Supplied material: Begin
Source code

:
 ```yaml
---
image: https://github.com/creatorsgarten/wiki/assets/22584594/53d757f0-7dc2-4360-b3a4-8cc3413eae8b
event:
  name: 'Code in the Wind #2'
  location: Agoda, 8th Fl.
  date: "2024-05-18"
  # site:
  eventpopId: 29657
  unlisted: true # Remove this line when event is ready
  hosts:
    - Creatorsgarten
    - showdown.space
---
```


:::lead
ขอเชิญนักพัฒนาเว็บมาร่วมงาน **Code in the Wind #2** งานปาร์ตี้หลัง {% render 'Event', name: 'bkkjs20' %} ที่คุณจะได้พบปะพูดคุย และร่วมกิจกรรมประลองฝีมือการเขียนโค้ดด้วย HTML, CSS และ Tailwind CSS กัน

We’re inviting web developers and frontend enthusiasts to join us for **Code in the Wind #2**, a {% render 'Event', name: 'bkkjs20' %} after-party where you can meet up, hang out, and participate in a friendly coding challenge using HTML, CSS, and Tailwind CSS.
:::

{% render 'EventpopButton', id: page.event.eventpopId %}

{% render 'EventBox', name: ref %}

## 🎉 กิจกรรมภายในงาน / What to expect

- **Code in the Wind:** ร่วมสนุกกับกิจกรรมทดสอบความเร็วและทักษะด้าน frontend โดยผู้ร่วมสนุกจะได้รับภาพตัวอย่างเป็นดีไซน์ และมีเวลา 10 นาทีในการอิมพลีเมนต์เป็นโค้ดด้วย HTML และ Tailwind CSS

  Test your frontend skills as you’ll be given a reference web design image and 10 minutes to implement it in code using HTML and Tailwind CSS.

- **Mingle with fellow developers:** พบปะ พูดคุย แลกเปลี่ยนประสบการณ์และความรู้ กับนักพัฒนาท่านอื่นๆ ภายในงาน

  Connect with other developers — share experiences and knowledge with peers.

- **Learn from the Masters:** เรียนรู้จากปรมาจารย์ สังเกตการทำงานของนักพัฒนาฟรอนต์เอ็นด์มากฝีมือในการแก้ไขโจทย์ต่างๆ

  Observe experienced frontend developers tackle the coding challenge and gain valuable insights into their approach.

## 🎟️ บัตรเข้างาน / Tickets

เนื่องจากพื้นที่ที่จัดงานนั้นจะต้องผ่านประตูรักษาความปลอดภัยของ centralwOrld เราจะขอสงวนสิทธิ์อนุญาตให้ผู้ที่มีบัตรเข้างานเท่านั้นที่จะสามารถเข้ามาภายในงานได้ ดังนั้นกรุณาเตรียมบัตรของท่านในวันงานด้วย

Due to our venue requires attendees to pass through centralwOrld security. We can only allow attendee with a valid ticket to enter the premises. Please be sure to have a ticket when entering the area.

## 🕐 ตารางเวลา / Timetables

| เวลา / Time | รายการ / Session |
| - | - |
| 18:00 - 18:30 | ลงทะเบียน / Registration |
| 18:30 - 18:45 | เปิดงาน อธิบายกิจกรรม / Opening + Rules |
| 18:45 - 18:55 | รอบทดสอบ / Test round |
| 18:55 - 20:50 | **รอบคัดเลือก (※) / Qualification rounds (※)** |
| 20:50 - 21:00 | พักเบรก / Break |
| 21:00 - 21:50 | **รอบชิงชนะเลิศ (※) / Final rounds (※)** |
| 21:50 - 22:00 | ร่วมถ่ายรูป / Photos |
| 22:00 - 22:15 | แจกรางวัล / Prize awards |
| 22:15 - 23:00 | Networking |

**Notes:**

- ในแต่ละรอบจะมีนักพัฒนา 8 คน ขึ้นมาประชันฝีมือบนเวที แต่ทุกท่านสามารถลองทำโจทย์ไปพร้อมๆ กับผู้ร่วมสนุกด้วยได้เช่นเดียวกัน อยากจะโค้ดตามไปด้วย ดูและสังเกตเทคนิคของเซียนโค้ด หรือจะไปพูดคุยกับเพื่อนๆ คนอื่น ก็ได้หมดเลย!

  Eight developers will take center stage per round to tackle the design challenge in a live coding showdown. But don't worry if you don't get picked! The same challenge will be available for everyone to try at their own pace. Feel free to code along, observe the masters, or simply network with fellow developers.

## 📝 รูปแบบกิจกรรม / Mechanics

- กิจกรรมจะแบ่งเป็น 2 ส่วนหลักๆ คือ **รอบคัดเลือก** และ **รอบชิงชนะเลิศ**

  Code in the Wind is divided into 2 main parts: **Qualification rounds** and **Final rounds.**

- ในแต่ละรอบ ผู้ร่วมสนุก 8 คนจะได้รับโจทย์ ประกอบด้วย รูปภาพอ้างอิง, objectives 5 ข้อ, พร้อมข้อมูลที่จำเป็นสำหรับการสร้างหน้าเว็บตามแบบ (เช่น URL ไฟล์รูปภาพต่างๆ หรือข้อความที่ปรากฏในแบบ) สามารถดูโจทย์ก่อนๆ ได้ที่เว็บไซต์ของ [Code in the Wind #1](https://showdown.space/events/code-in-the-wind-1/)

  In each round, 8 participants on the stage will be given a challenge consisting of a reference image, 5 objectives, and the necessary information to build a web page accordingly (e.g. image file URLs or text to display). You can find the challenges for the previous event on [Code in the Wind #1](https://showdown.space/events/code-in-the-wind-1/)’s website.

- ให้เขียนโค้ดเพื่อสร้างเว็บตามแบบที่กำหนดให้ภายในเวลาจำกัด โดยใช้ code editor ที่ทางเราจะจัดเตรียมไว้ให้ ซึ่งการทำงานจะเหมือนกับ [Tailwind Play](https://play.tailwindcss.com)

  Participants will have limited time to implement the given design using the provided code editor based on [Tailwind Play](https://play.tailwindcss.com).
Supplied material: End
**What is expected:**
Set down the entries verbatim, leaving none out.

**Expected answer:**
Source code

:
 ```yaml
---
image: https://github.com/creatorsgarten/wiki/assets/22584594/53d757f0-7dc2-4360-b3a4-8cc3413eae8b
event:
  name: 'Code in the Wind #2'
  location: Agoda, 8th Fl.
  date: "2024-05-18"
  # site:
  eventpopId: 29657
  unlisted: true # Remove this line when event is ready
  hosts:
    - Creatorsgarten
    - showdown.space
---
```


:::lead
ขอเชิญนักพัฒนาเว็บมาร่วมงาน **Code in the Wind #2** งานปาร์ตี้หลัง {% render 'Event', name: 'bkkjs20' %} ที่คุณจะได้พบปะพูดคุย และร่วมกิจกรรมประลองฝีมือการเขียนโค้ดด้วย HTML, CSS และ Tailwind CSS กัน

We’re inviting web developers and frontend enthusiasts to join us for **Code in the Wind #2**, a {% render 'Event', name: 'bkkjs20' %} after-party where you can meet up, hang out, and participate in a friendly coding challenge using HTML, CSS, and Tailwind CSS.
:::

{% render 'EventpopButton', id: page.event.eventpopId %}

{% render 'EventBox', name: ref %}

## 🎉 กิจกรรมภายในงาน / What to expect

- **Code in the Wind:** ร่วมสนุกกับกิจกรรมทดสอบความเร็วและทักษะด้าน frontend โดยผู้ร่วมสนุกจะได้รับภาพตัวอย่างเป็นดีไซน์ และมีเวลา 10 นาทีในการอิมพลีเมนต์เป็นโค้ดด้วย HTML และ Tailwind CSS

  Test your frontend skills as you’ll be given a reference web design image and 10 minutes to implement it in code using HTML and Tailwind CSS.

- **Mingle with fellow developers:** พบปะ พูดคุย แลกเปลี่ยนประสบการณ์และความรู้ กับนักพัฒนาท่านอื่นๆ ภายในงาน

  Connect with other developers — share experiences and knowledge with peers.

- **Learn from the Masters:** เรียนรู้จากปรมาจารย์ สังเกตการทำงานของนักพัฒนาฟรอนต์เอ็นด์มากฝีมือในการแก้ไขโจทย์ต่างๆ

  Observe experienced frontend developers tackle the coding challenge and gain valuable insights into their approach.

## 🎟️ บัตรเข้างาน / Tickets

เนื่องจากพื้นที่ที่จัดงานนั้นจะต้องผ่านประตูรักษาความปลอดภัยของ centralwOrld เราจะขอสงวนสิทธิ์อนุญาตให้ผู้ที่มีบัตรเข้างานเท่านั้นที่จะสามารถเข้ามาภายในงานได้ ดังนั้นกรุณาเตรียมบัตรของท่านในวันงานด้วย

Due to our venue requires attendees to pass through centralwOrld security. We can only allow attendee with a valid ticket to enter the premises. Please be sure to have a ticket when entering the area.

## 🕐 ตารางเวลา / Timetables

| เวลา / Time | รายการ / Session |
| - | - |
| 18:00 - 18:30 | ลงทะเบียน / Registration |
| 18:30 - 18:45 | เปิดงาน อธิบายกิจกรรม / Opening + Rules |
| 18:45 - 18:55 | รอบทดสอบ / Test round |
| 18:55 - 20:50 | **รอบคัดเลือก (※) / Qualification rounds (※)** |
| 20:50 - 21:00 | พักเบรก / Break |
| 21:00 - 21:50 | **รอบชิงชนะเลิศ (※) / Final rounds (※)** |
| 21:50 - 22:00 | ร่วมถ่ายรูป / Photos |
| 22:00 - 22:15 | แจกรางวัล / Prize awards |
| 22:15 - 23:00 | Networking |

**Notes:**

- ในแต่ละรอบจะมีนักพัฒนา 8 คน ขึ้นมาประชันฝีมือบนเวที แต่ทุกท่านสามารถลองทำโจทย์ไปพร้อมๆ กับผู้ร่วมสนุกด้วยได้เช่นเดียวกัน อยากจะโค้ดตามไปด้วย ดูและสังเกตเทคนิคของเซียนโค้ด หรือจะไปพูดคุยกับเพื่อนๆ คนอื่น ก็ได้หมดเลย!

  Eight developers will take center stage per round to tackle the design challenge in a live coding showdown. But don't worry if you don't get picked! The same challenge will be available for everyone to try at their own pace. Feel free to code along, observe the masters, or simply network with fellow developers.

## 📝 รูปแบบกิจกรรม / Mechanics

- กิจกรรมจะแบ่งเป็น 2 ส่วนหลักๆ คือ **รอบคัดเลือก** และ **รอบชิงชนะเลิศ**

  Code in the Wind is divided into 2 main parts: **Qualification rounds** and **Final rounds.**

- ในแต่ละรอบ ผู้ร่วมสนุก 8 คนจะได้รับโจทย์ ประกอบด้วย รูปภาพอ้างอิง, objectives 5 ข้อ, พร้อมข้อมูลที่จำเป็นสำหรับการสร้างหน้าเว็บตามแบบ (เช่น URL ไฟล์รูปภาพต่างๆ หรือข้อความที่ปรากฏในแบบ) สามารถดูโจทย์ก่อนๆ ได้ที่เว็บไซต์ของ [Code in the Wind #1](https://showdown.space/events/code-in-the-wind-1/)

  In each round, 8 participants on the stage will be given a challenge consisting of a reference image, 5 objectives, and the necessary information to build a web page accordingly (e.g. image file URLs or text to display). You can find the challenges for the previous event on [Code in the Wind #1](https://showdown.space/events/code-in-the-wind-1/)’s website.

- ให้เขียนโค้ดเพื่อสร้างเว็บตามแบบที่กำหนดให้ภายในเวลาจำกัด โดยใช้ code editor ที่ทางเราจะจัดเตรียมไว้ให้ ซึ่งการทำงานจะเหมือนกับ [Tailwind Play](https://play.tailwindcss.com)

  Participants will have limited time to implement the given design using the provided code editor based on [Tailwind Play](https://play.tailwindcss.com).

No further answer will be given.